Kids do not, on the whole, read The New York Times. Those that do, can refrain from reading the review. The same for all Internet spoilers. I have had a copy of the book for over two weeks, as a PDF, sent to me by a fan, and decided to play by the rules. But others, equally reasonable, have not.
The question becomes - how complicit need we be, as a society, and as free individuals, in maintaining a commercial, profit-making venture's marketing hype - given that Rowling is a billionaire, and most of us are peons? For one of the Potter Juggernaut's main tricks has been - like all effective ideologies (see Orwell, or Dawkins) - to make it seem, and feel, as if our needs are identical to hers. That is, she offers a cheap, secular alternative to religion - feel-good entertaining magical stories set in a hierarchical world of black and white certainties - and all we have to do is show up and buy the books when she says we can. Period. While this seems a fairly decent exchange of goods and services, the difference is, we end up with seven bad books, and seven mediocre films, and she gets to be one of the richest people to have ever lived.
Okay, so blame capitalism, not Rowling, for that.
But still. How dare she presume to ask so much of us, we who have made her the legend, the powerhouse, she is? How dare she judge us for hungering for a bite of her apple, a little too soon (but, frankly, only a day or so too soon)? And is her vision - that all children, everywhere "experience the magic" of the book's ending not both naive and rather manipulative?

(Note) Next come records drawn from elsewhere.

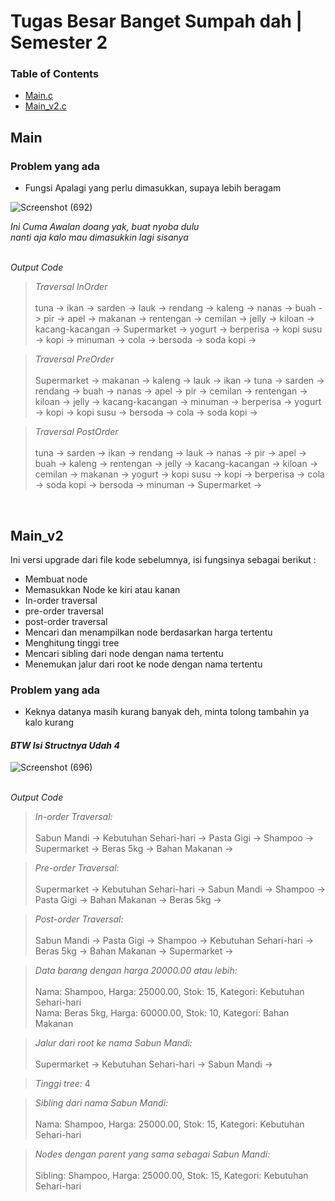 # Tugas Besar Banget Sumpah dah | Semester 2
### Table of Contents

- [Main.c](#Main)
- [Main_v2.c](#Main_v2)

## Main
### Problem yang ada

- Fungsi Apalagi yang perlu dimasukkan, supaya lebih beragam <br>

![Screenshot (692)](https://github.com/iniparhan/Tugas-Besar-Banget-Semester-2/assets/105894704/bb9cab9f-9060-4057-875d-08f0ec8787cf)

_Ini Cuma Awalan doang yak, buat nyoba dulu_ <br>
_nanti aja kalo mau dimasukkin lagi sisanya_ 

<br> _Output Code_ <br>
> _Traversal InOrder_ <br><br> tuna -> ikan -> sarden -> lauk -> rendang -> kaleng -> nanas -> buah -> pir -> apel -> makanan -> rentengan -> cemilan -> jelly -> kiloan -> kacang-kacangan -> Supermarket -> yogurt -> berperisa -> kopi susu -> kopi -> minuman -> cola -> bersoda -> soda kopi -> 

> _Traversal PreOrder_ <br><br> Supermarket -> makanan -> kaleng -> lauk -> ikan -> tuna -> sarden -> rendang -> buah -> nanas -> apel -> pir -> cemilan -> rentengan -> kiloan -> jelly -> kacang-kacangan -> minuman -> berperisa -> yogurt -> kopi -> kopi susu -> bersoda -> cola -> soda kopi -> 

> _Traversal PostOrder_ <br><br> tuna -> sarden -> ikan -> rendang -> lauk -> nanas -> pir -> apel -> buah -> kaleng -> rentengan -> jelly -> kacang-kacangan -> kiloan -> cemilan -> makanan -> yogurt -> kopi susu -> kopi -> berperisa -> cola -> soda kopi -> bersoda -> minuman -> Supermarket -> 
<br>

## Main_v2

Ini versi upgrade dari file kode sebelumnya, isi fungsinya sebagai berikut :

- Membuat node
- Memasukkan Node ke kiri atau kanan
- In-order traversal
- pre-order traversal
- post-order traversal
- Mencari dan menampilkan node berdasarkan harga tertentu
- Menghitung tinggi tree
- Mencari sibling dari node dengan nama tertentu
- Menemukan jalur dari root ke node dengan nama tertentu

### Problem yang ada
- Keknya datanya masih kurang banyak deh, minta tolong tambahin ya kalo kurang

#### _BTW Isi Structnya Udah 4_

![Screenshot (696)](https://github.com/iniparhan/Tugas-Besar-Banget-Semester-2/assets/105894704/2f8eb4f1-047c-41e4-a05f-53ea4f473982)

<br> _Output Code_ <br>

> _In-order Traversal:_ <br><br> Sabun Mandi -> Kebutuhan Sehari-hari -> Pasta Gigi -> Shampoo -> Supermarket -> Beras 5kg -> Bahan Makanan ->     

> _Pre-order Traversal:_ <br><br> Supermarket -> Kebutuhan Sehari-hari -> Sabun Mandi -> Shampoo -> Pasta Gigi -> Bahan Makanan -> Beras 5kg ->     

> _Post-order Traversal:_ <br><br> Sabun Mandi -> Pasta Gigi -> Shampoo -> Kebutuhan Sehari-hari -> Beras 5kg -> Bahan Makanan -> Supermarket ->     

> _Data barang dengan harga 20000.00 atau lebih:_ <br><br> Nama: Shampoo, Harga: 25000.00, Stok: 15, Kategori: Kebutuhan Sehari-hari <br> Nama: Beras 5kg, Harga: 60000.00, Stok: 10, Kategori: Bahan Makanan

> _Jalur dari root ke nama Sabun Mandi:_ <br><br> Supermarket -> Kebutuhan Sehari-hari -> Sabun Mandi ->   

> _Tinggi tree:_ 4

> _Sibling dari nama Sabun Mandi:_ <br><br> Nama: Shampoo, Harga: 25000.00, Stok: 15, Kategori: Kebutuhan Sehari-hari

> _Nodes dengan parent yang sama sebagai Sabun Mandi:_ <br><br> Sibling: Shampoo, Harga: 25000.00, Stok: 15, Kategori: Kebutuhan Sehari-hari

Naive because children read at different speeds - children dying of dirty water or malaria can't share in the fun - and also, why should there be globally-manipulated events, masquerading as "fun" and "magic" invented by corporations that are, ultimately, soul-destroying machines? How fun, really, is Pottermania? Is it Christmas, only less often?
Pottermania is empty, finally, because the Potter books offer a bloodless myth that cannot hold - though some characters may die. Astute readers will have noted the static structure of the series - each year, a new level at school, new teachers, and more conflict with the enemy. Potter is tested, but survives. Because Potter's world is somewhat aChristian (or irreligious) it has mass appeal, in a way that Narnia doesn't quite have - it doesn't threaten our secular worldview, but affirms it - there is a world of Muggles, and a fun, other one, in the imagination. Unlike true religious belief, though, Pottermania makes no demands on us - no demands to change. As Rilke observed, in perhaps the most profound observation ever on the true impact of art, "you must change your life" after direct confrontation of art's genuine reality. As Eliot said, we cannot take too much of that - and so, Unreal cities. Hell is, in fact, a world where we replace direct confrontation of the greatest moral and spiritual dilemmas for bloodless magic and ultimately safe "good reads". Give me The Waste Land - or other great Poetry now - over Potter - any later day.